Apart from that, it's been a month of heavily concentrated writing: AIER and some brief comment on my own Medium page - but a ton of mentions everywhere. The coolest must be that Princeton University Press, publisher of Case and Deaton's Deaths of Despair, added me to their official Reviews page. Holy. Moly.

Medium
  • [1] '10,000 Swipes Later', a numerical/personal experience of Tindering in the last few weeks. Not great numbers, but not as awful as I thought either. Still, this app ranks close to the most miserable useless things I've ever encountered (yes, bitterness). 
AIER: 
  • [2] 'The Coronavirus Pandemic is Not Exponential', where I make the commonsensical math claim that the growth of this disease is S-shaped, not exponential. And discuss how rare and how astonishing truly exponential phenomena are in our world. 
  • [3] 'No, Capitalism Did Not Fail', a neat and floridly-written piece laying out how resilient and impressive private enterprise has been during the corona crisis. 
  • [4] 'Prices Should Change in a Pandemic Shutdown', where I argued that as prices contain information about available supply and production capacities and consumer wants, forcing prices not to change when massive things like pandemic shutdowns happen is stupid. Update prices, please, so we can operate on today's information instead of yesterday's. 
    • Republished at WallStreetWindow
    • Shared on News Break, a site I've never heard of. 
    • Picked up by Don Boudreaux's Café Hayek and even got a little paragraph of mine there.
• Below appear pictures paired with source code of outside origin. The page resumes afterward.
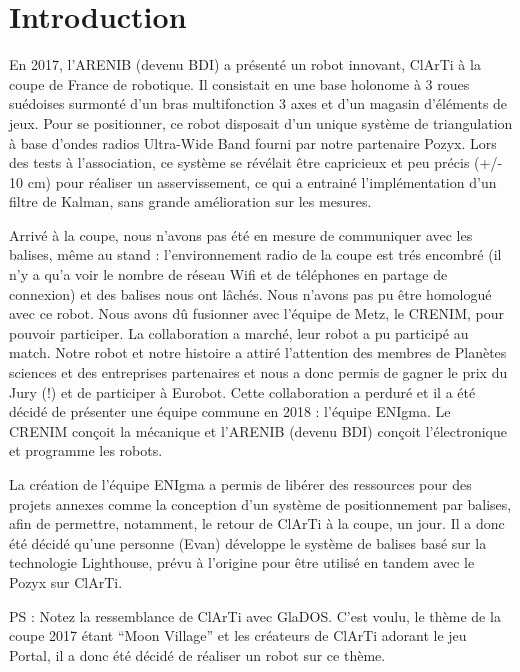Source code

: ﻿\chapter*{Introduction}

En 2017, l'ARENIB (devenu BDI) a présenté un robot innovant, ClArTi à la coupe de France de robotique. Il consistait en une base holonome à 3 roues suédoises surmonté d'un bras multifonction 3 axes et d'un magasin d'éléments de jeux. Pour se positionner, ce robot disposait d'un unique système de triangulation à base d'ondes radios Ultra-Wide Band fourni par notre partenaire Pozyx. Lors des tests à l'association, ce système se révélait être capricieux et peu précis (+/- 10 cm) pour réaliser un asservissement, ce qui a entrainé l'implémentation d'un filtre de Kalman, sans grande amélioration sur les mesures.

Arrivé à la coupe, nous n'avons pas été en mesure de communiquer avec les balises, même au stand : l'environnement radio de la coupe est trés encombré (il n'y a qu'a voir le nombre de réseau Wifi et de téléphones en partage de connexion) et des balises nous ont lâchés. Nous n'avons pas pu être homologué avec ce robot. Nous avons dû fusionner avec l'équipe de Metz, le CRENIM, pour pouvoir participer. La collaboration a marché, leur robot a pu participé au match. Notre robot et notre histoire a attiré l'attention des membres de Planètes sciences et des entreprises partenaires et nous a donc permis de gagner le prix du Jury (!) et de participer à Eurobot. Cette collaboration a perduré et il a été décidé de présenter une équipe commune en 2018 : l'équipe ENIgma. Le CRENIM conçoit la mécanique et l'ARENIB (devenu BDI) conçoit l'électronique et programme les robots.

La création de l'équipe ENIgma a permis de libérer des ressources pour des projets annexes comme la conception d'un système de positionnement par balises, afin de permettre, notamment, le retour de ClArTi à la coupe, un jour. Il a donc été décidé qu'une personne (Evan) développe le système de balises basé sur la technologie Lighthouse, prévu à l'origine pour être utilisé en tandem avec le Pozyx sur ClArTi.

PS : Notez la ressemblance de ClArTi avec GlaDOS. C'est voulu, le thème de la coupe 2017 étant "`Moon Village"' et les créateurs de ClArTi adorant le jeu Portal, il a donc été décidé de réaliser un robot sur ce thème.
I did finish that piece by citing him, so I guess a little reciprocity is OK.  
  • [5] 'Mortality Rates Were Already Rising in America. Why?', where I tried to combine a recount of Anne Case and Angus Deaton's Deaths of Despair with the on-going coronavirus shutdown. There is an economic/social/community connection that I fear: that the sacrifices we do to contain the spread have large unintended consequences, some part of them being Deaths of Despair. That future won't be bright. 
    • Listed on Princeton University PressReview section for Case and Deaton's book. Ye, I'm absolutely stunned:

  • [6] 'The Scandinavian Experiment: Open vs Close', a trade-off piece with lots of provocative heat. I updated my arguments from What Has Sweden Done Right On Coronavirus? by comparing the almost perfect natural experiment of Denmark/Norway vs Sweden along two dimensions. In the media debate right now, the only dimension that matter is NUMBER OF DEAD (only occasionally as a share of population) and once in a while total spread. I placed that analysis in a more economic perspective by adding number of job losses/furloughed workers. As we don't yet have GDP numbers or increases of gov debt, that's the best I can do. When looking at two dimensions instead of one (death matters - but so do losing your job and all the financial and social ills they proxy for), the knee-jerk reaction of most policy-makers of closing their society looks like an exaggeration. As in many things, we should probably be more like Sweden. 
  • [7] 'It's Not Capitalism Bringing Us Deaths of Despair', a follow-up to the Mortality piece above, where I criticized Case and Deaton's surprisingly conspiratorial explanation for why working class Americans have been killing themselves in troves. Health care capitalism did it, the authors claim, in an explanation that makes very little sense. Really, now...
  • [8] 'Individual Freedom Works for Disease Mitigation, says WHO', a short piece where I noted the comment by Michael Ryan at the WHO that Sweden is a model for how to deal with pandemics. For illustration, then, I showed how the Swedish daily deaths had long since peaked, and that apples-to-apples comparison between the U.S. and Sweden (not country-level, but epicenter/metropolitan comparison) should be between New York City and Stockholm. In that light, NYC fares worse.